= Phynd =

Phynd (Find) is a LAN-indexing search engine used to facilitate peer-to-peer file sharing over a local-area network. It was developed by Rensselaer Polytechnic Institute student researcher Jesse Jordan to solve various problems experienced by Microsoft browsers and networks when trying to index files within a large network.

One of the results of Jordan's file indexing exercise was that large numbers of downloaded music files were found on other users' local systems. Jordan was relatively unconcerned with the nature of the content he was indexing. His objective was enabling a network to index all its files without crashing any elements of the network.

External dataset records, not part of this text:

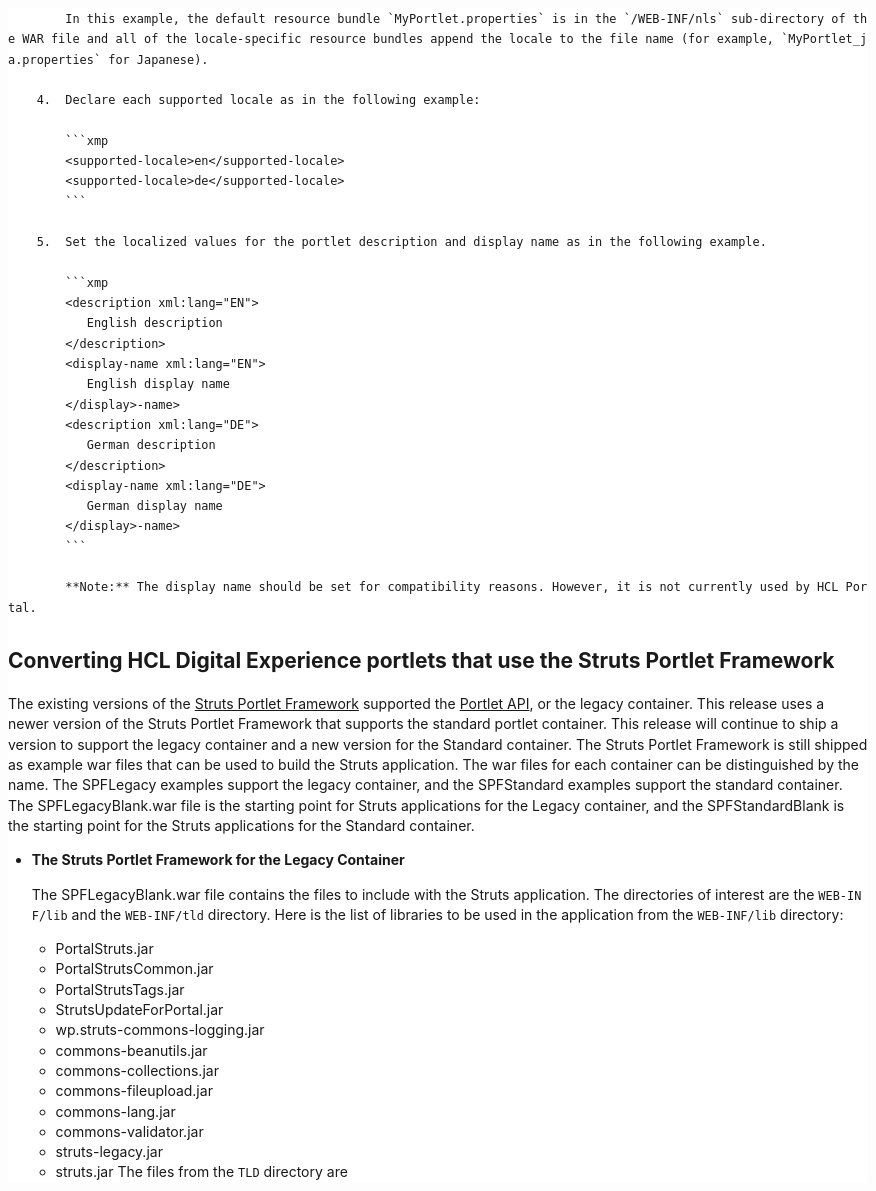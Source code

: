             In this example, the default resource bundle `MyPortlet.properties` is in the `/WEB-INF/nls` sub-directory of the WAR file and all of the locale-specific resource bundles append the locale to the file name (for example, `MyPortlet_ja.properties` for Japanese).

        4.  Declare each supported locale as in the following example:

            ```xmp
            <supported-locale>en</supported-locale>
            <supported-locale>de</supported-locale>
            ```

        5.  Set the localized values for the portlet description and display name as in the following example.

            ```xmp
            <description xml:lang="EN">
               English description
            </description>
            <display-name xml:lang="EN">
               English display name
            </display>-name>
            <description xml:lang="DE">
               German description
            </description>
            <display-name xml:lang="DE">
               German display name
            </display>-name>
            ```

            **Note:** The display name should be set for compatibility reasons. However, it is not currently used by HCL Portal.


## Converting HCL Digital Experience portlets that use the Struts Portlet Framework


The existing versions of the [Struts Portlet Framework](https://help.hcltechsw.com/digital-experience/9.5/dev-portlet/wpsstruts.html) supported the [Portlet API](../../portlet_api/index.md), or the legacy container. This release uses a newer version of the Struts Portlet Framework that supports the standard portlet container. This release will continue to ship a version to support the legacy container and a new version for the Standard container. The Struts Portlet Framework is still shipped as example war files that can be used to build the Struts application. The war files for each container can be distinguished by the name. The SPFLegacy examples support the legacy container, and the SPFStandard examples support the standard container. The SPFLegacyBlank.war file is the starting point for Struts applications for the Legacy container, and the SPFStandardBlank is the starting point for the Struts applications for the Standard container.


-   **The Struts Portlet Framework for the Legacy Container**

    The SPFLegacyBlank.war file contains the files to include with the Struts application. The directories of interest are the `WEB-INF/lib` and the `WEB-INF/tld` directory. Here is the list of libraries to be used in the application from the `WEB-INF/lib` directory:

    -   PortalStruts.jar
    -   PortalStrutsCommon.jar
    -   PortalStrutsTags.jar
    -   StrutsUpdateForPortal.jar
    -   wp.struts-commons-logging.jar
    -   commons-beanutils.jar
    -   commons-collections.jar
    -   commons-fileupload.jar
    -   commons-lang.jar
    -   commons-validator.jar
    -   struts-legacy.jar
    -   struts.jar
    The files from the `TLD` directory are
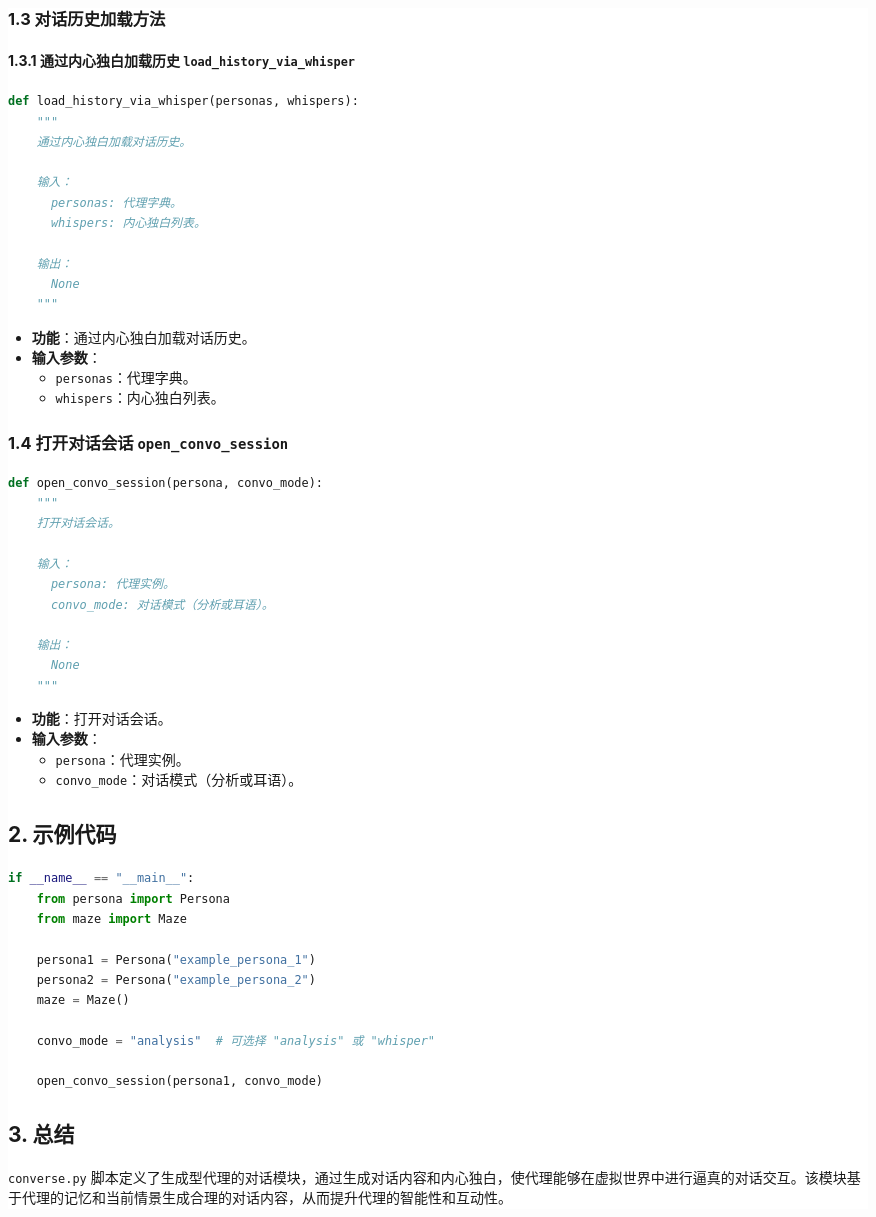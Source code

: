 ### 1.3 对话历史加载方法

#### 1.3.1 通过内心独白加载历史 `load_history_via_whisper`

```python
def load_history_via_whisper(personas, whispers):
    """
    通过内心独白加载对话历史。

    输入：
      personas: 代理字典。
      whispers: 内心独白列表。

    输出：
      None
    """
```

- **功能**：通过内心独白加载对话历史。
- **输入参数**：
  - `personas`：代理字典。
  - `whispers`：内心独白列表。

### 1.4 打开对话会话 `open_convo_session`

```python
def open_convo_session(persona, convo_mode):
    """
    打开对话会话。

    输入：
      persona: 代理实例。
      convo_mode: 对话模式（分析或耳语）。

    输出：
      None
    """
```

- **功能**：打开对话会话。
- **输入参数**：
  - `persona`：代理实例。
  - `convo_mode`：对话模式（分析或耳语）。

## 2. 示例代码

```python
if __name__ == "__main__":
    from persona import Persona
    from maze import Maze

    persona1 = Persona("example_persona_1")
    persona2 = Persona("example_persona_2")
    maze = Maze()

    convo_mode = "analysis"  # 可选择 "analysis" 或 "whisper"

    open_convo_session(persona1, convo_mode)
```

## 3. 总结

`converse.py` 脚本定义了生成型代理的对话模块，通过生成对话内容和内心独白，使代理能够在虚拟世界中进行逼真的对话交互。该模块基于代理的记忆和当前情景生成合理的对话内容，从而提升代理的智能性和互动性。

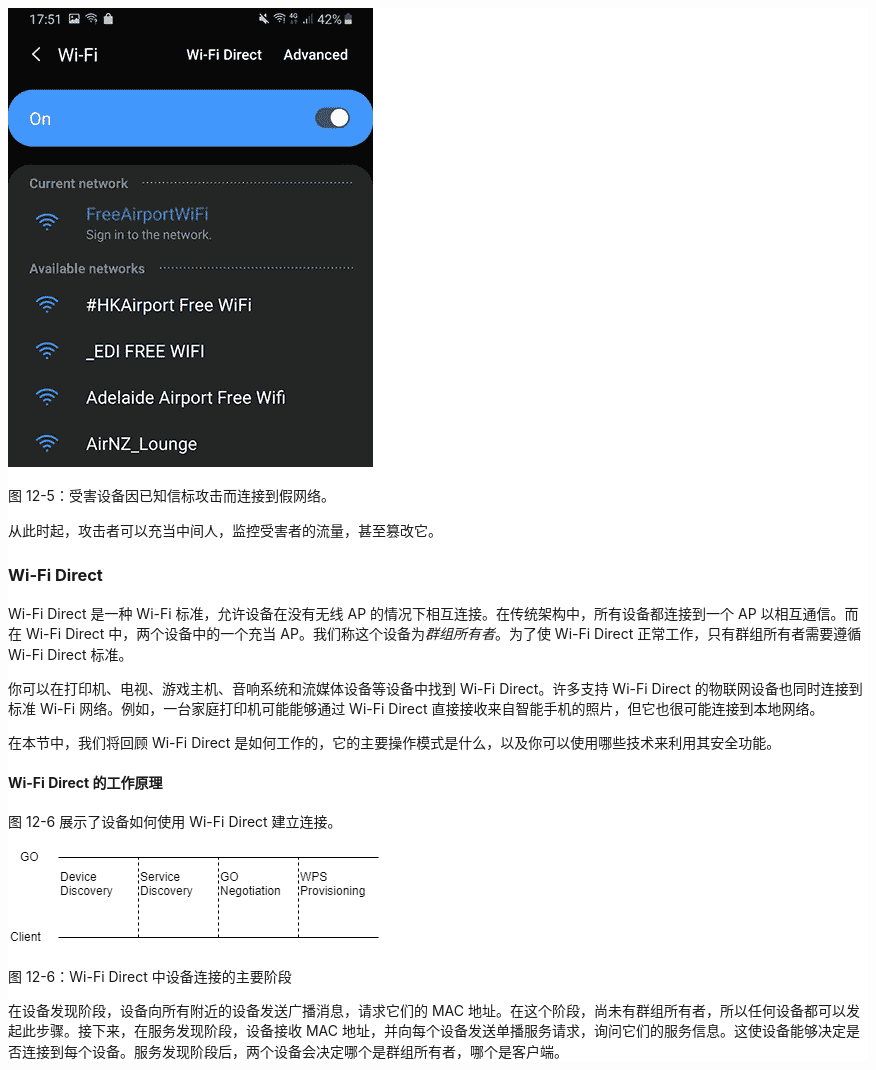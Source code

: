 ![f12005](img/f12005.png)

图 12-5：受害设备因已知信标攻击而连接到假网络。

从此时起，攻击者可以充当中间人，监控受害者的流量，甚至篡改它。

### Wi-Fi Direct

Wi-Fi Direct 是一种 Wi-Fi 标准，允许设备在没有无线 AP 的情况下相互连接。在传统架构中，所有设备都连接到一个 AP 以相互通信。而在 Wi-Fi Direct 中，两个设备中的一个充当 AP。我们称这个设备为*群组所有者*。为了使 Wi-Fi Direct 正常工作，只有群组所有者需要遵循 Wi-Fi Direct 标准。

你可以在打印机、电视、游戏主机、音响系统和流媒体设备等设备中找到 Wi-Fi Direct。许多支持 Wi-Fi Direct 的物联网设备也同时连接到标准 Wi-Fi 网络。例如，一台家庭打印机可能能够通过 Wi-Fi Direct 直接接收来自智能手机的照片，但它也很可能连接到本地网络。

在本节中，我们将回顾 Wi-Fi Direct 是如何工作的，它的主要操作模式是什么，以及你可以使用哪些技术来利用其安全功能。

#### Wi-Fi Direct 的工作原理

图 12-6 展示了设备如何使用 Wi-Fi Direct 建立连接。

![f12006](img/f12006.png)

图 12-6：Wi-Fi Direct 中设备连接的主要阶段

在设备发现阶段，设备向所有附近的设备发送广播消息，请求它们的 MAC 地址。在这个阶段，尚未有群组所有者，所以任何设备都可以发起此步骤。接下来，在服务发现阶段，设备接收 MAC 地址，并向每个设备发送单播服务请求，询问它们的服务信息。这使设备能够决定是否连接到每个设备。服务发现阶段后，两个设备会决定哪个是群组所有者，哪个是客户端。
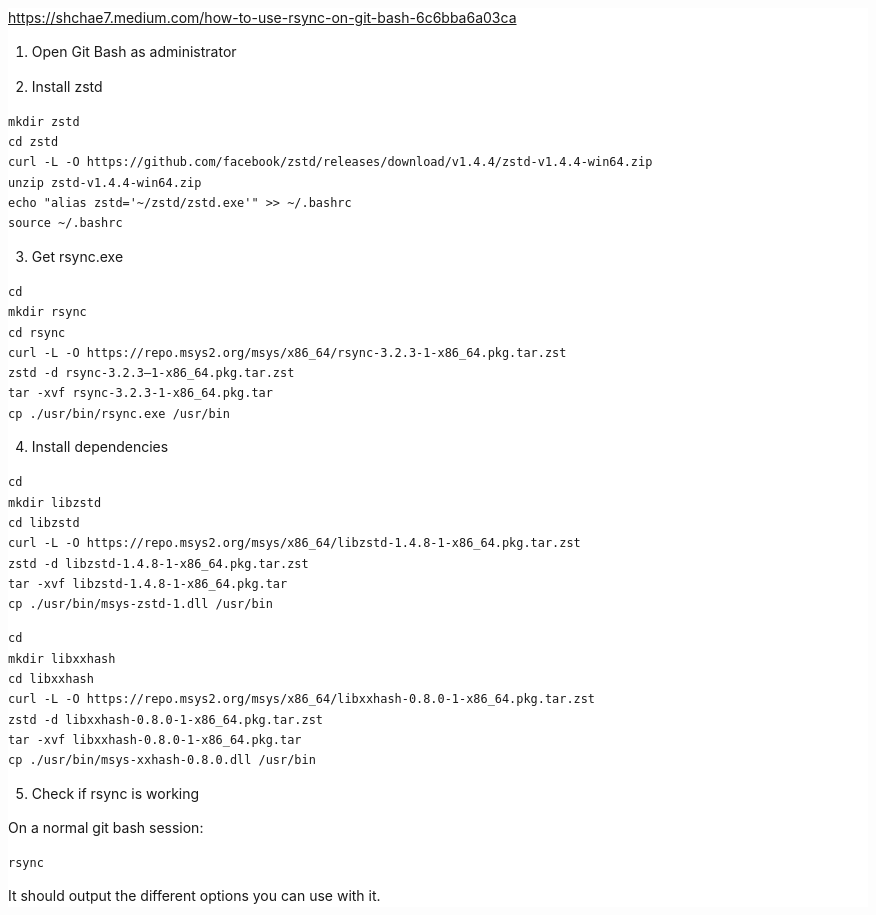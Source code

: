 https://shchae7.medium.com/how-to-use-rsync-on-git-bash-6c6bba6a03ca

1. Open Git Bash as administrator

2. Install zstd

```
mkdir zstd
cd zstd
curl -L -O https://github.com/facebook/zstd/releases/download/v1.4.4/zstd-v1.4.4-win64.zip
unzip zstd-v1.4.4-win64.zip
echo "alias zstd='~/zstd/zstd.exe'" >> ~/.bashrc
source ~/.bashrc
```

3. Get rsync.exe

```
cd
mkdir rsync
cd rsync
curl -L -O https://repo.msys2.org/msys/x86_64/rsync-3.2.3-1-x86_64.pkg.tar.zst
zstd -d rsync-3.2.3–1-x86_64.pkg.tar.zst
tar -xvf rsync-3.2.3-1-x86_64.pkg.tar
cp ./usr/bin/rsync.exe /usr/bin
```

4. Install dependencies

```
cd
mkdir libzstd
cd libzstd
curl -L -O https://repo.msys2.org/msys/x86_64/libzstd-1.4.8-1-x86_64.pkg.tar.zst
zstd -d libzstd-1.4.8-1-x86_64.pkg.tar.zst
tar -xvf libzstd-1.4.8-1-x86_64.pkg.tar
cp ./usr/bin/msys-zstd-1.dll /usr/bin
```

```
cd
mkdir libxxhash
cd libxxhash
curl -L -O https://repo.msys2.org/msys/x86_64/libxxhash-0.8.0-1-x86_64.pkg.tar.zst
zstd -d libxxhash-0.8.0-1-x86_64.pkg.tar.zst
tar -xvf libxxhash-0.8.0-1-x86_64.pkg.tar
cp ./usr/bin/msys-xxhash-0.8.0.dll /usr/bin
```

5. Check if rsync is working

On a normal git bash session:

```
rsync
```

It should output the different options you can use with it.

Although Jordan's search engine, Phynd, merely indexed public data that users elected to share through an integrated sharing feature in Microsoft Windows, Jordan was sued by RIAA for copyright infringement. The original Phynd search engine, rpi.phynd.net (defunct), existing years before and months after Jesse's lawsuit was shut down by the enormous pressure that the RIAA in November 2003 brought upon Jordan and his family. The RIAA was demanding $15,000,000 to settle. As a student researcher, Jordan had only modest life savings of approximately $12,000, and his family had only modest assets. His limited options were to fight the RIAA at enormous personal expense, or to settle. Jordan, chose to settle outside of court for $12,000, his entire life savings from student employment. He subsequently raised $12,005.67 via contributions on a personal web site in July 2003.